> **TASK DETAILS**:
Beginning at the top of the data below, write out every line exactly until you reach the line with "[]基本的な掲示板の機能", and include that line.

> **SOURCE INFORMATION**:
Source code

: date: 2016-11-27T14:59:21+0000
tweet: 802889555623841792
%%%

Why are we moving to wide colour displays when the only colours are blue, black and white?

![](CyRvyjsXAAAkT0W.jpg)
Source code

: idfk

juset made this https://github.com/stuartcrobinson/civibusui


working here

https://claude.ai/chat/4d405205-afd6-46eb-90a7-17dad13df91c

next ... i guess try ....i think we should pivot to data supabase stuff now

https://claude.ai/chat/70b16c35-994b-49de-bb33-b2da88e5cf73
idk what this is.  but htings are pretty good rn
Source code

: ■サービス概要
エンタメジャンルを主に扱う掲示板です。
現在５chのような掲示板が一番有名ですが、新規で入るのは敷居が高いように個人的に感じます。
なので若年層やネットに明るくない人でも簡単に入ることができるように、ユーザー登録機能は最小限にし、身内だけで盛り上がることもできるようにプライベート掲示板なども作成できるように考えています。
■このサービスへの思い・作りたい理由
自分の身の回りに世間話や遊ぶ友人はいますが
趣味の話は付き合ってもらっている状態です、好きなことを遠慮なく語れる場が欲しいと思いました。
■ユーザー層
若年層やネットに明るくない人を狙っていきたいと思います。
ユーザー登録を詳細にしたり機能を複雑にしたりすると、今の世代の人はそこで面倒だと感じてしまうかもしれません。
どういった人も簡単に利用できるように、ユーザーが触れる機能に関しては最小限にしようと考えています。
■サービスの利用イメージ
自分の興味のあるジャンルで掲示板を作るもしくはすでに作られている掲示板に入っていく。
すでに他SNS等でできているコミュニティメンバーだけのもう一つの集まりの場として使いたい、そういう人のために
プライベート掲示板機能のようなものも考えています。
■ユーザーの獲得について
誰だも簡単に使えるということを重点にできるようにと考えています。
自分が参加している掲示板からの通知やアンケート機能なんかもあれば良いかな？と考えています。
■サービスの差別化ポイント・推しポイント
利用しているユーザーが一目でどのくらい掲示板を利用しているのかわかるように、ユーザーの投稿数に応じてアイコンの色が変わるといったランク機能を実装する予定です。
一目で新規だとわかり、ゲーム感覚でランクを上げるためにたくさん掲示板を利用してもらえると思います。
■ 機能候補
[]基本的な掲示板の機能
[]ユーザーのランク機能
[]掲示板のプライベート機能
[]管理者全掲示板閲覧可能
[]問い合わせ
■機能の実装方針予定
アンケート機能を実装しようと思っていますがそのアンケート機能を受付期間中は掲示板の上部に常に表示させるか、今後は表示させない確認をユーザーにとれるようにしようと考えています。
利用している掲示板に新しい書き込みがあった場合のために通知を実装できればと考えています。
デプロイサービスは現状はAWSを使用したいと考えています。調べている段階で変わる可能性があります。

> **COMPLETED EXERCISE**:
Source code

: date: 2016-11-27T14:59:21+0000
tweet: 802889555623841792
%%%

Why are we moving to wide colour displays when the only colours are blue, black and white?

![](CyRvyjsXAAAkT0W.jpg)
Source code

: idfk

juset made this https://github.com/stuartcrobinson/civibusui


working here

https://claude.ai/chat/4d405205-afd6-46eb-90a7-17dad13df91c

next ... i guess try ....i think we should pivot to data supabase stuff now

https://claude.ai/chat/70b16c35-994b-49de-bb33-b2da88e5cf73
idk what this is.  but htings are pretty good rn
Source code

: ■サービス概要
エンタメジャンルを主に扱う掲示板です。
現在５chのような掲示板が一番有名ですが、新規で入るのは敷居が高いように個人的に感じます。
なので若年層やネットに明るくない人でも簡単に入ることができるように、ユーザー登録機能は最小限にし、身内だけで盛り上がることもできるようにプライベート掲示板なども作成できるように考えています。
■このサービスへの思い・作りたい理由
自分の身の回りに世間話や遊ぶ友人はいますが
趣味の話は付き合ってもらっている状態です、好きなことを遠慮なく語れる場が欲しいと思いました。
■ユーザー層
若年層やネットに明るくない人を狙っていきたいと思います。
ユーザー登録を詳細にしたり機能を複雑にしたりすると、今の世代の人はそこで面倒だと感じてしまうかもしれません。
どういった人も簡単に利用できるように、ユーザーが触れる機能に関しては最小限にしようと考えています。
■サービスの利用イメージ
自分の興味のあるジャンルで掲示板を作るもしくはすでに作られている掲示板に入っていく。
すでに他SNS等でできているコミュニティメンバーだけのもう一つの集まりの場として使いたい、そういう人のために
プライベート掲示板機能のようなものも考えています。
■ユーザーの獲得について
誰だも簡単に使えるということを重点にできるようにと考えています。
自分が参加している掲示板からの通知やアンケート機能なんかもあれば良いかな？と考えています。
■サービスの差別化ポイント・推しポイント
利用しているユーザーが一目でどのくらい掲示板を利用しているのかわかるように、ユーザーの投稿数に応じてアイコンの色が変わるといったランク機能を実装する予定です。
一目で新規だとわかり、ゲーム感覚でランクを上げるためにたくさん掲示板を利用してもらえると思います。
■ 機能候補
[]基本的な掲示板の機能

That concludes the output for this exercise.